The West Virginia two-step does not start with the statutory text, but rather with an examination of the agency action under challenge. Step One determines whether an agency initiative raises a “major question” as to its legality. The Court has not much clarified how this determination is to be made, and a recent study by Natasha Brunstein of the Institute for Policy Integrity found that lower court “judges have taken vastly different approaches to defining and applying the doctrine—even within the same circuit—illustrating that many judges view the doctrine as little more than a grab bag of factors at their disposal.” Prominent among the common considerations is the “economic and political significance” of the challenged action, although the benchmarks for judging that significance remain unclear. (One disquieting possibility is that contemporary political opponents who lacked sufficient clout to influence the original legislation can now stir up enough protest to activate the “political significance” trigger.) What makes a court skeptical may be that the agency is using a statute in a new way or attributing more expansive meaning to a provision it had heretofore interpreted narrowly. Perhaps the agency’s action would extend its regulatory authority over areas beyond its usual reach or expertise. In any event, if the answer to Step One is affirmative, then Step Two requires that the agency show that its action had exceptionally clear authority, although, once again, it remains uncertain how “clear” such clarity must be.

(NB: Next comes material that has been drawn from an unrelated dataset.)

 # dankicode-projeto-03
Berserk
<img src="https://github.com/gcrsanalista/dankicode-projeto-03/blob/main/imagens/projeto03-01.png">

What would be most remarkable about the substitution of the skepticism regime for the deference regime is that the deference regime is, in every respect, normatively superior. For example, as shown by the pioneering work of Abbe Gluck and Lisa Bressman, the Chevron doctrine represents a nearly unique example of an interpretive canon well known to and understood by the staff who draft legislation. Based upon their extensive survey, Gluck and Bressman concluded that legislative drafters (and presumably, their principals) comprehend that statutory ambiguity will leave interpretive room for agencies to fill. Awareness of Chevron functions chiefly as a reminder that deliberation over the scope of intended ambiguity is an important aspect of statutory drafting. By way of contrast, “clear statement rules,” in general, are largely unknown to the drafters: “Evidence of a feedback loop [between courts and Congress] for clear statement rules . . . was almost entirely absent” in the Gluck-Bressman study. Thus, Chevron aligns better with the actual practice of legislating than does the West Virginia search for exceptional textual clarity.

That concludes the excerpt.